▶ **Required action**:
Omitting the pictures, output all of the records precisely as written.

Segment Start: Study material

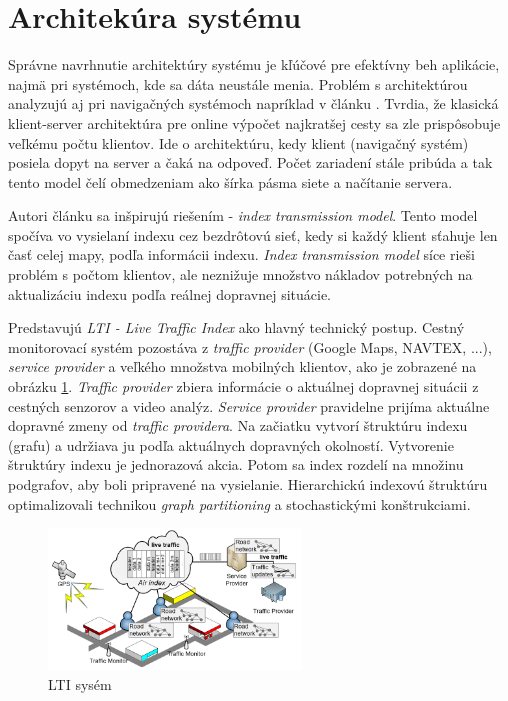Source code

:  
\section{Architekúra systému}
Správne navrhnutie architektúry systému je kľúčové pre efektívny beh aplikácie, najmä pri systémoch, kde sa dáta neustále menia. Problém s architektúrou analyzujú aj pri navigačných systémoch napríklad v článku \cite{onlineSP}. Tvrdia, že klasická klient-server architektúra pre online výpočet najkratšej cesty sa zle prispôsobuje veľkému počtu klientov. Ide o architektúru, kedy klient (navigačný systém) posiela dopyt na server a čaká na odpoveď. Počet zariadení stále pribúda a tak tento model čelí obmedzeniam ako šírka pásma siete a načítanie servera.

Autori článku sa inšpirujú riešením - \textit{index transmission model}. Tento model spočíva vo vysielaní indexu cez bezdrôtovú sieť, kedy si každý klient sťahuje len časť celej mapy, podľa informácii indexu. \textit{Index transmission model} síce rieši problém s počtom klientov, ale neznižuje množstvo nákladov potrebných na aktualizáciu indexu podľa reálnej dopravnej situácie.

Predstavujú \textit{LTI - Live Traffic Index} ako hlavný technický postup. Cestný monitorovací systém pozostáva z \textit{traffic provider} (Google Maps, NAVTEX, ...), \textit{service provider} a veľkého množstva mobilných klientov, ako je zobrazené na obrázku \ref{fig:LTIsystm}. \textit{Traffic provider} zbiera informácie o aktuálnej dopravnej situácii z cestných senzorov a video analýz. \textit{Service provider} pravidelne prijíma aktuálne dopravné zmeny od \textit{traffic providera}. Na začiatku vytvorí štruktúru indexu (grafu) a udržiava ju podľa aktuálnych dopravných okolností. Vytvorenie štruktúry indexu je jednorazová akcia. Potom sa index rozdelí na množinu podgrafov, aby boli pripravené na vysielanie. Hierarchickú indexovú štruktúru optimalizovali technikou \textit{graph partitioning} a stochastickými konštrukciami.

\begin{figure}[H]
\centerline{\includegraphics[width=0.6\textwidth]{images/onlineSP}}
\caption[LTI sysém]{LTI sysém}
\label{fig:LTIsystm}
\end{figure}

Segment End: Study material

▶ **Final answer**:
Source code

:  
\section{Architekúra systému}
Správne navrhnutie architektúry systému je kľúčové pre efektívny beh aplikácie, najmä pri systémoch, kde sa dáta neustále menia. Problém s architektúrou analyzujú aj pri navigačných systémoch napríklad v článku \cite{onlineSP}. Tvrdia, že klasická klient-server architektúra pre online výpočet najkratšej cesty sa zle prispôsobuje veľkému počtu klientov. Ide o architektúru, kedy klient (navigačný systém) posiela dopyt na server a čaká na odpoveď. Počet zariadení stále pribúda a tak tento model čelí obmedzeniam ako šírka pásma siete a načítanie servera.

Autori článku sa inšpirujú riešením - \textit{index transmission model}. Tento model spočíva vo vysielaní indexu cez bezdrôtovú sieť, kedy si každý klient sťahuje len časť celej mapy, podľa informácii indexu. \textit{Index transmission model} síce rieši problém s počtom klientov, ale neznižuje množstvo nákladov potrebných na aktualizáciu indexu podľa reálnej dopravnej situácie.

Predstavujú \textit{LTI - Live Traffic Index} ako hlavný technický postup. Cestný monitorovací systém pozostáva z \textit{traffic provider} (Google Maps, NAVTEX, ...), \textit{service provider} a veľkého množstva mobilných klientov, ako je zobrazené na obrázku \ref{fig:LTIsystm}. \textit{Traffic provider} zbiera informácie o aktuálnej dopravnej situácii z cestných senzorov a video analýz. \textit{Service provider} pravidelne prijíma aktuálne dopravné zmeny od \textit{traffic providera}. Na začiatku vytvorí štruktúru indexu (grafu) a udržiava ju podľa aktuálnych dopravných okolností. Vytvorenie štruktúry indexu je jednorazová akcia. Potom sa index rozdelí na množinu podgrafov, aby boli pripravené na vysielanie. Hierarchickú indexovú štruktúru optimalizovali technikou \textit{graph partitioning} a stochastickými konštrukciami.

\begin{figure}[H]
\centerline{\includegraphics[width=0.6\textwidth]{images/onlineSP}}
\caption[LTI sysém]{LTI sysém}
\label{fig:LTIsystm}
\end{figure}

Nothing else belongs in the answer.